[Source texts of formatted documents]
Start of Block
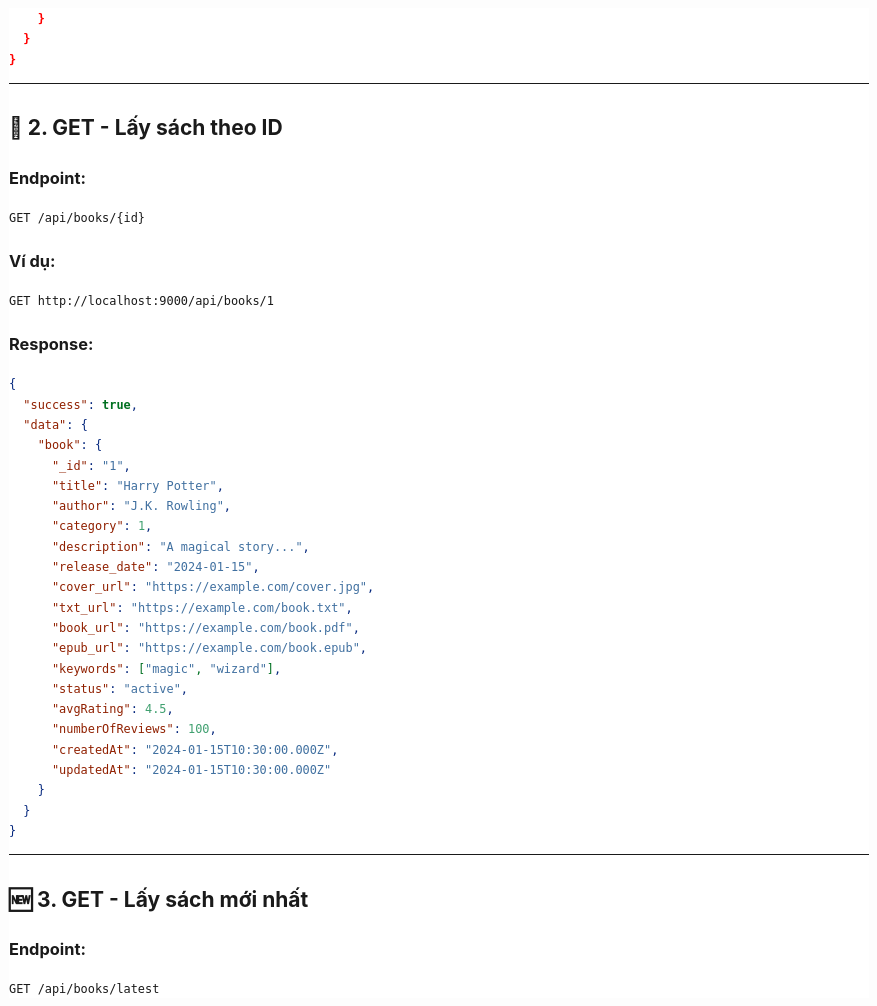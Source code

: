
 ```json
    }
  }
}
```

---

## 📖 **2. GET - Lấy sách theo ID**

### **Endpoint:**
```
GET /api/books/{id}
```

### **Ví dụ:**
```
GET http://localhost:9000/api/books/1
```

### **Response:**
```json
{
  "success": true,
  "data": {
    "book": {
      "_id": "1",
      "title": "Harry Potter",
      "author": "J.K. Rowling",
      "category": 1,
      "description": "A magical story...",
      "release_date": "2024-01-15",
      "cover_url": "https://example.com/cover.jpg",
      "txt_url": "https://example.com/book.txt",
      "book_url": "https://example.com/book.pdf",
      "epub_url": "https://example.com/book.epub",
      "keywords": ["magic", "wizard"],
      "status": "active",
      "avgRating": 4.5,
      "numberOfReviews": 100,
      "createdAt": "2024-01-15T10:30:00.000Z",
      "updatedAt": "2024-01-15T10:30:00.000Z"
    }
  }
}
```

---

## 🆕 **3. GET - Lấy sách mới nhất**

### **Endpoint:**
```
GET /api/books/latest
```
End of Block
** The task **
Each entry should be repeated exactly as it appears; the pictures stay out.

** Problem solution **
Source code

:
 ```json
    }
  }
}
```

---

## 📖 **2. GET - Lấy sách theo ID**

### **Endpoint:**
```
GET /api/books/{id}
```

### **Ví dụ:**
```
GET http://localhost:9000/api/books/1
```

### **Response:**
```json
{
  "success": true,
  "data": {
    "book": {
      "_id": "1",
      "title": "Harry Potter",
      "author": "J.K. Rowling",
      "category": 1,
      "description": "A magical story...",
      "release_date": "2024-01-15",
      "cover_url": "https://example.com/cover.jpg",
      "txt_url": "https://example.com/book.txt",
      "book_url": "https://example.com/book.pdf",
      "epub_url": "https://example.com/book.epub",
      "keywords": ["magic", "wizard"],
      "status": "active",
      "avgRating": 4.5,
      "numberOfReviews": 100,
      "createdAt": "2024-01-15T10:30:00.000Z",
      "updatedAt": "2024-01-15T10:30:00.000Z"
    }
  }
}
```

---

## 🆕 **3. GET - Lấy sách mới nhất**

### **Endpoint:**
```
GET /api/books/latest
```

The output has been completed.